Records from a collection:
╔══
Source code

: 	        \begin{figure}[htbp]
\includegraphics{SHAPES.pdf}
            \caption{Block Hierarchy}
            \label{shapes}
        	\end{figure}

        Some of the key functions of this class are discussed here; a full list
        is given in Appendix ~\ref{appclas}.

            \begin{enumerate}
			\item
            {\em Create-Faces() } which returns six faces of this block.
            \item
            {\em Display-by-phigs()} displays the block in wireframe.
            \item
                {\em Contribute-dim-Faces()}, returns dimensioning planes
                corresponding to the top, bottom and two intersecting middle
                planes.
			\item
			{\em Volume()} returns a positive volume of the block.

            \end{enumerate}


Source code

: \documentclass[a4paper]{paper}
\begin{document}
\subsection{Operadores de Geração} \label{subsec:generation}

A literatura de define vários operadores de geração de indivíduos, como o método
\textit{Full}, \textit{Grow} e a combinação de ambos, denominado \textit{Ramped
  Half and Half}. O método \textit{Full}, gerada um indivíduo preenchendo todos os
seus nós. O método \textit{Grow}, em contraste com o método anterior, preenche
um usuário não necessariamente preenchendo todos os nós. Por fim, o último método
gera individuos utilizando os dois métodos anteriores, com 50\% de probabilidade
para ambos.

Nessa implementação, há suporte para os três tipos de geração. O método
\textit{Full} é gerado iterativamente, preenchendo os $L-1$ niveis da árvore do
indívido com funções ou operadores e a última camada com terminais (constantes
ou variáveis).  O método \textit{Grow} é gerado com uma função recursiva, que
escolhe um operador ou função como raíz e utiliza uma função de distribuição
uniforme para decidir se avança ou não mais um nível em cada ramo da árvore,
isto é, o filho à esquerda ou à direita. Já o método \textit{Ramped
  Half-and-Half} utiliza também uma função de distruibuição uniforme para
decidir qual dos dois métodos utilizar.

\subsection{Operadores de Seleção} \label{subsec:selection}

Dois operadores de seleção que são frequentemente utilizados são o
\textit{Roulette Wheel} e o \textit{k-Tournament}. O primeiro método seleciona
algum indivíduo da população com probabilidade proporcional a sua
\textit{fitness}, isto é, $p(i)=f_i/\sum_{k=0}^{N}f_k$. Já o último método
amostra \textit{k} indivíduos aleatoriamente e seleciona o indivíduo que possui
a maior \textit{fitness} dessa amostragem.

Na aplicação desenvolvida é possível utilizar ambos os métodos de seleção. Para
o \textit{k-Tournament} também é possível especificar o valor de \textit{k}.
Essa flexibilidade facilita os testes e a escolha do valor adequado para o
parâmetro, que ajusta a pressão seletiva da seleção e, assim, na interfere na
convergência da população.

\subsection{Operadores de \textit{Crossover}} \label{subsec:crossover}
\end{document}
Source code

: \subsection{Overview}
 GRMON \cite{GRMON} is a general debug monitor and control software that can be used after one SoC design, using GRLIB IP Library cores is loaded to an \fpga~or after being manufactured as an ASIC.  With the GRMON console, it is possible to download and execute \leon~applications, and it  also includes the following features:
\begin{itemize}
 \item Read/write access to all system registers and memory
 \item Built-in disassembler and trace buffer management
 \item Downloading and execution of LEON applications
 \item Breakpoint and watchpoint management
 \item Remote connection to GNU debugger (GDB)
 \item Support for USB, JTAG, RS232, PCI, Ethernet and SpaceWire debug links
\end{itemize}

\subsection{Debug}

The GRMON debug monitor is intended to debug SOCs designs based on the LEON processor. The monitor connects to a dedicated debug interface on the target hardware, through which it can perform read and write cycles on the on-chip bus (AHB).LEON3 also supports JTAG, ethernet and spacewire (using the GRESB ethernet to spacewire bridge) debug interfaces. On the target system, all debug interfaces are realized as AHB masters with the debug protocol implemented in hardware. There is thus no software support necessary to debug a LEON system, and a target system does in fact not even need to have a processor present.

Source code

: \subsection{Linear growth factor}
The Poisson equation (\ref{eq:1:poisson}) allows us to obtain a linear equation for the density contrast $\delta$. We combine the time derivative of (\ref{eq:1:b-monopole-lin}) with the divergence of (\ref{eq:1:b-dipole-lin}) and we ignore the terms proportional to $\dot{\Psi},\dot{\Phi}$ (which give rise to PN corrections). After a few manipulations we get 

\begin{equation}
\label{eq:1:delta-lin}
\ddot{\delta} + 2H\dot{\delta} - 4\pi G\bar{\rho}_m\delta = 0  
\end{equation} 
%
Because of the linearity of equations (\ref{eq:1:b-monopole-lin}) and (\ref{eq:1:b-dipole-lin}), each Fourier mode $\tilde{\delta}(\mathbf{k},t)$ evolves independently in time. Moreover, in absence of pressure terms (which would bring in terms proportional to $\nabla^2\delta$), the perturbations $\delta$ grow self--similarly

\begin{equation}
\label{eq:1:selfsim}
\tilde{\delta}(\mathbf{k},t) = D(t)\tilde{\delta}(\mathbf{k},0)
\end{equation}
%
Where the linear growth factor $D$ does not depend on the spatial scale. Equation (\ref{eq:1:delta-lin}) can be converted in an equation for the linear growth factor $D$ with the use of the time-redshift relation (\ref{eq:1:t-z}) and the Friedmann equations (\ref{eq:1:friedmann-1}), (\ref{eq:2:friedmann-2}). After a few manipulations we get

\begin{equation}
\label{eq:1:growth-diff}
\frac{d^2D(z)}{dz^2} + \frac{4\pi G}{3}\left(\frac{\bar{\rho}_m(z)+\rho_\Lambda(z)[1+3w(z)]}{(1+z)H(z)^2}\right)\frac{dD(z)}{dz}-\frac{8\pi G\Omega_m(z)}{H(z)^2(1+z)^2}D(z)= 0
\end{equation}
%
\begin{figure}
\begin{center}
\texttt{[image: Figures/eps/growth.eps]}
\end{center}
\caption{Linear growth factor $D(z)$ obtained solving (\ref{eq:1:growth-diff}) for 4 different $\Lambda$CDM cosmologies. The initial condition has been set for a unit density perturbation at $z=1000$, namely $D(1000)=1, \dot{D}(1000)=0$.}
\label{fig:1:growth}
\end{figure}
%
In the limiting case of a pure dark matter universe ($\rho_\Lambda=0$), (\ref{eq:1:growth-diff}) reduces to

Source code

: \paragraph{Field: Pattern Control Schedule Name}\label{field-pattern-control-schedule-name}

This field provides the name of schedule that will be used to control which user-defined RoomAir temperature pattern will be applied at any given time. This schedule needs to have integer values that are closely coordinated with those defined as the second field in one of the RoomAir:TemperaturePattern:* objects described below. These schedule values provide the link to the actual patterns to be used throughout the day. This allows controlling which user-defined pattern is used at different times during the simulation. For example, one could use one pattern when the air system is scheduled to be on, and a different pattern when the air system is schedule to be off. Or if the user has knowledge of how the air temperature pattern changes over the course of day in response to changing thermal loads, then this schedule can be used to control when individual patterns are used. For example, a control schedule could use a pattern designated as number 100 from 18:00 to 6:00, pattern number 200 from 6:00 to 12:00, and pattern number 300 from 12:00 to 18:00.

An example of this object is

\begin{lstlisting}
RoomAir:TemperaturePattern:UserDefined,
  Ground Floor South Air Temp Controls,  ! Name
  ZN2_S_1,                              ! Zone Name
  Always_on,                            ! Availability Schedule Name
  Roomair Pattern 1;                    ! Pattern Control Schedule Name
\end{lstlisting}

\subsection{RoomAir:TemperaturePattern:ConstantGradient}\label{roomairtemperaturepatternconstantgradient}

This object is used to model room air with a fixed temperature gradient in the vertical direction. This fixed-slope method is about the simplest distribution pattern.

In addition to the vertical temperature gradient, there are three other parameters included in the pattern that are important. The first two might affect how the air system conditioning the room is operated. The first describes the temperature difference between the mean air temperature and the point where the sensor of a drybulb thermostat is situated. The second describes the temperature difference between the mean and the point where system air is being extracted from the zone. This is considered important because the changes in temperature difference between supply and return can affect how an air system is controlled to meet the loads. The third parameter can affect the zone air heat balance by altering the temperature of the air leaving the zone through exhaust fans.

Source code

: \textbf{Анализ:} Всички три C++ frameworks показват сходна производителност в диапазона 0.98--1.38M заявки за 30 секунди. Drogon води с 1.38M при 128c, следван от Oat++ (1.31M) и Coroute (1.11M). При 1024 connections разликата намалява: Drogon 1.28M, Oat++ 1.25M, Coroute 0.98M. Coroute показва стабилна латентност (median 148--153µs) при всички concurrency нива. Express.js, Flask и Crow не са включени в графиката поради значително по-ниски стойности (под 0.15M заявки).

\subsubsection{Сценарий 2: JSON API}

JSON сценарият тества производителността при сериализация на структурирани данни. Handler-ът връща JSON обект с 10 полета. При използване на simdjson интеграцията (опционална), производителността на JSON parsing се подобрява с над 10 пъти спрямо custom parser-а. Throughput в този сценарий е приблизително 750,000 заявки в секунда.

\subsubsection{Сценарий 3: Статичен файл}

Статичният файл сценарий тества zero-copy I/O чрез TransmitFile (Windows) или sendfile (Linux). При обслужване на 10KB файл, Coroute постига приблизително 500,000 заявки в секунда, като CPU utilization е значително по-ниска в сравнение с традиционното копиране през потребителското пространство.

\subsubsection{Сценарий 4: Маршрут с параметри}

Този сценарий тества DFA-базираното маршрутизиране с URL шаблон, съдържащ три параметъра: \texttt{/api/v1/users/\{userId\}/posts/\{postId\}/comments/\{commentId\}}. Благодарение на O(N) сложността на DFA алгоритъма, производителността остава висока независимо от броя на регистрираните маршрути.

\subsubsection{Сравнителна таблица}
╚══
**Your goal**
With the first line being the one containing "escolhe um operador" and the last line the one containing "decidir qual dos dois métodos utilizar.", transcribe exactly the lines above that fall in that range.

**Final answer**
escolhe um operador ou função como raíz e utiliza uma função de distribuição
uniforme para decidir se avança ou não mais um nível em cada ramo da árvore,
isto é, o filho à esquerda ou à direita. Já o método \textit{Ramped
  Half-and-Half} utiliza também uma função de distruibuição uniforme para
decidir qual dos dois métodos utilizar.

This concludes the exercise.